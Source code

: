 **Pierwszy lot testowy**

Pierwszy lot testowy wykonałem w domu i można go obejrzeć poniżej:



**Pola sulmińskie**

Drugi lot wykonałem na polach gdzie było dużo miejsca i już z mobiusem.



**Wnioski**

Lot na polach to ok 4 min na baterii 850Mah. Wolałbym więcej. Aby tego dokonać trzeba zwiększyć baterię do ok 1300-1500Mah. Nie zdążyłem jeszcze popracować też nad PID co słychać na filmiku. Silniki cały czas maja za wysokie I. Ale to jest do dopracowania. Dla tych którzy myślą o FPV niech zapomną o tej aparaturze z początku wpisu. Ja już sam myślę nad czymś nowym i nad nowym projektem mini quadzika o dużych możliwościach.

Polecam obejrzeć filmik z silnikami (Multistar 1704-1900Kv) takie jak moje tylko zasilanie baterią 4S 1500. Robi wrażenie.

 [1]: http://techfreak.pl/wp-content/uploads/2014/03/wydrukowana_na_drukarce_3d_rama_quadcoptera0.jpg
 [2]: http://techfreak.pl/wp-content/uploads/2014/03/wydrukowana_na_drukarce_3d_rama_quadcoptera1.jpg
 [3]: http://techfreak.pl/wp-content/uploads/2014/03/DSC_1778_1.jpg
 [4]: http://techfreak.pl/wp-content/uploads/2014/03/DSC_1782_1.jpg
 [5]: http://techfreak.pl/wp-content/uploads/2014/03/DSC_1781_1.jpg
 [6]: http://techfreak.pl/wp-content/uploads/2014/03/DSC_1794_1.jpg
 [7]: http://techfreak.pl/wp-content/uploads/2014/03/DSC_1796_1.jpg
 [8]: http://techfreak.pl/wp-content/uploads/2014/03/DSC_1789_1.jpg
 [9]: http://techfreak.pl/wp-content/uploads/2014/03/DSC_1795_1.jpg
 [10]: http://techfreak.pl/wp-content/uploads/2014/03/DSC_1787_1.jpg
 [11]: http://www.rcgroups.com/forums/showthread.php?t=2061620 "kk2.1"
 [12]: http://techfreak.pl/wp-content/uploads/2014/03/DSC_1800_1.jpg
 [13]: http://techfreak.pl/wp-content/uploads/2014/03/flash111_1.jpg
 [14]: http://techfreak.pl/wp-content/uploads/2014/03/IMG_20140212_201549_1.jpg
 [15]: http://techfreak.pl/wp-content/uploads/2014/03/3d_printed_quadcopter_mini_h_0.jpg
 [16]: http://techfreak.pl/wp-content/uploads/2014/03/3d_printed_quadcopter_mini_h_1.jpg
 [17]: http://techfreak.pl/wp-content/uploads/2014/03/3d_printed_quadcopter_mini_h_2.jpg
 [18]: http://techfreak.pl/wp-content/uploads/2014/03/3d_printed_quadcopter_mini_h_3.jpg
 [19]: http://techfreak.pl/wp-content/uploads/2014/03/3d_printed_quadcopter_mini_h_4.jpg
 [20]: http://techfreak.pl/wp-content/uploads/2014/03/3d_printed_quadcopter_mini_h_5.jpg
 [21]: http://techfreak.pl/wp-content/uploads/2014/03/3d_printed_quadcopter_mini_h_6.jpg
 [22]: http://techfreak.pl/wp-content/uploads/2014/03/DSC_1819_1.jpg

§ **Problem requirements**: Every entry needs to be written out again, exactly as given.

§ **Answer**:
Source code

: **Pierwszy lot testowy**

Pierwszy lot testowy wykonałem w domu i można go obejrzeć poniżej:



**Pola sulmińskie**

Drugi lot wykonałem na polach gdzie było dużo miejsca i już z mobiusem.



**Wnioski**

Lot na polach to ok 4 min na baterii 850Mah. Wolałbym więcej. Aby tego dokonać trzeba zwiększyć baterię do ok 1300-1500Mah. Nie zdążyłem jeszcze popracować też nad PID co słychać na filmiku. Silniki cały czas maja za wysokie I. Ale to jest do dopracowania. Dla tych którzy myślą o FPV niech zapomną o tej aparaturze z początku wpisu. Ja już sam myślę nad czymś nowym i nad nowym projektem mini quadzika o dużych możliwościach.

Polecam obejrzeć filmik z silnikami (Multistar 1704-1900Kv) takie jak moje tylko zasilanie baterią 4S 1500. Robi wrażenie.

 [1]: http://techfreak.pl/wp-content/uploads/2014/03/wydrukowana_na_drukarce_3d_rama_quadcoptera0.jpg
 [2]: http://techfreak.pl/wp-content/uploads/2014/03/wydrukowana_na_drukarce_3d_rama_quadcoptera1.jpg
 [3]: http://techfreak.pl/wp-content/uploads/2014/03/DSC_1778_1.jpg
 [4]: http://techfreak.pl/wp-content/uploads/2014/03/DSC_1782_1.jpg
 [5]: http://techfreak.pl/wp-content/uploads/2014/03/DSC_1781_1.jpg
 [6]: http://techfreak.pl/wp-content/uploads/2014/03/DSC_1794_1.jpg
 [7]: http://techfreak.pl/wp-content/uploads/2014/03/DSC_1796_1.jpg
 [8]: http://techfreak.pl/wp-content/uploads/2014/03/DSC_1789_1.jpg
 [9]: http://techfreak.pl/wp-content/uploads/2014/03/DSC_1795_1.jpg
 [10]: http://techfreak.pl/wp-content/uploads/2014/03/DSC_1787_1.jpg
 [11]: http://www.rcgroups.com/forums/showthread.php?t=2061620 "kk2.1"
 [12]: http://techfreak.pl/wp-content/uploads/2014/03/DSC_1800_1.jpg
 [13]: http://techfreak.pl/wp-content/uploads/2014/03/flash111_1.jpg
 [14]: http://techfreak.pl/wp-content/uploads/2014/03/IMG_20140212_201549_1.jpg
 [15]: http://techfreak.pl/wp-content/uploads/2014/03/3d_printed_quadcopter_mini_h_0.jpg
 [16]: http://techfreak.pl/wp-content/uploads/2014/03/3d_printed_quadcopter_mini_h_1.jpg
 [17]: http://techfreak.pl/wp-content/uploads/2014/03/3d_printed_quadcopter_mini_h_2.jpg
 [18]: http://techfreak.pl/wp-content/uploads/2014/03/3d_printed_quadcopter_mini_h_3.jpg
 [19]: http://techfreak.pl/wp-content/uploads/2014/03/3d_printed_quadcopter_mini_h_4.jpg
 [20]: http://techfreak.pl/wp-content/uploads/2014/03/3d_printed_quadcopter_mini_h_5.jpg
 [21]: http://techfreak.pl/wp-content/uploads/2014/03/3d_printed_quadcopter_mini_h_6.jpg
 [22]: http://techfreak.pl/wp-content/uploads/2014/03/DSC_1819_1.jpg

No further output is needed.